## TASK TO COMPLETE:
Find the lines in the listing below that have the word "style" and give their count, nothing else.

## RECORD EXCERPTS:
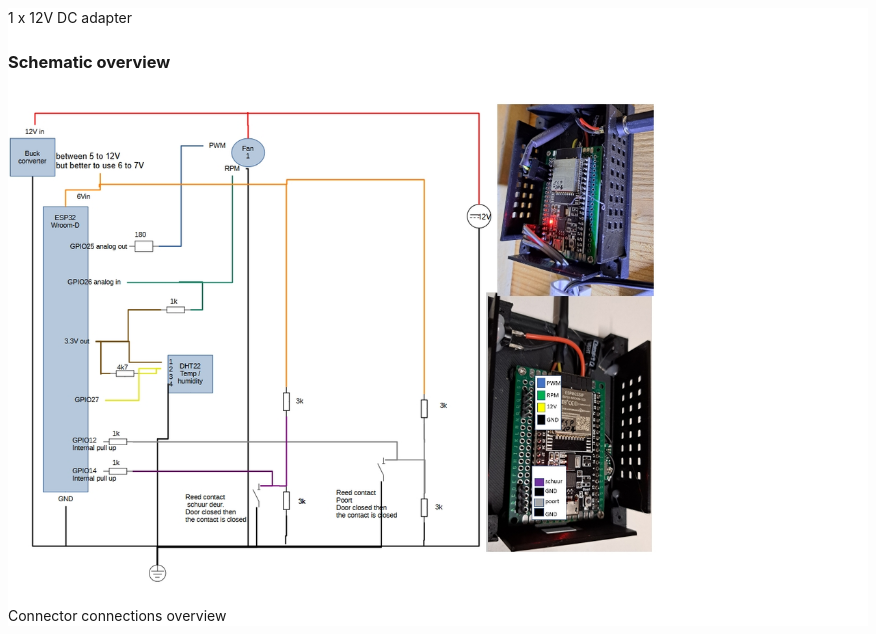 1 x 12V DC adapter

### Schematic overview
<img src="Images/Schematic_overview.jpg" alt="drawing" width="700"/>
 
Connector connections overview
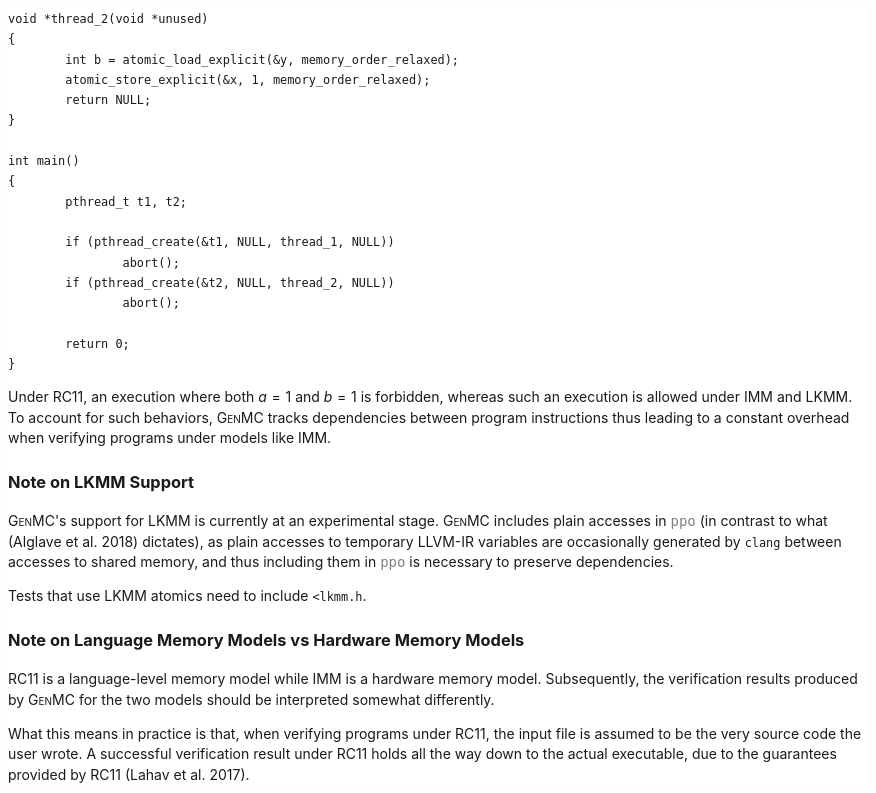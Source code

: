     void *thread_2(void *unused)
    {
            int b = atomic_load_explicit(&y, memory_order_relaxed);
            atomic_store_explicit(&x, 1, memory_order_relaxed);
            return NULL;
    }
    
    int main()
    {
            pthread_t t1, t2;
    
            if (pthread_create(&t1, NULL, thread_1, NULL))
                    abort();
            if (pthread_create(&t2, NULL, thread_2, NULL))
                    abort();
    
            return 0;
    }

Under RC11, an execution where both $a = 1$ and $b = 1$ is forbidden,
whereas such an execution is allowed under IMM and LKMM. To account for such
behaviors, <font style="font-variant: small-caps">GenMC</font> tracks dependencies between program instructions
thus leading to a constant overhead when verifying programs under
models like IMM.


<a id="orgc9035a4"></a>

### Note on LKMM Support

<font style="font-variant: small-caps">GenMC</font>'s support for LKMM is currently at an experimental stage.
<font style="font-variant: small-caps">GenMC</font> includes plain accesses in <span style="color: #808080; font-family: monospace">ppo</span>
(in contrast to what (Alglave et al. 2018) dictates), as plain accesses
to temporary LLVM-IR variables are occasionally generated by `clang` between
accesses to shared memory, and thus including them in <span style="color: #808080; font-family: monospace">ppo</span> is
necessary to preserve dependencies.

Tests that use LKMM atomics need to include `<lkmm.h`.


<a id="org840ad38"></a>

### Note on Language Memory Models vs Hardware Memory Models

RC11 is a language-level memory model while IMM is a hardware memory
model. Subsequently, the verification results produced by <font style="font-variant: small-caps">GenMC</font>
for the two models should be interpreted somewhat differently.

What this means in practice is that, when verifying programs under
RC11, the input file is assumed to be the very source code the user
wrote. A successful verification result under RC11 holds all the
way down to the actual executable, due to the guarantees provided
by RC11 (Lahav et al. 2017).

## TASK RESPONSE:
5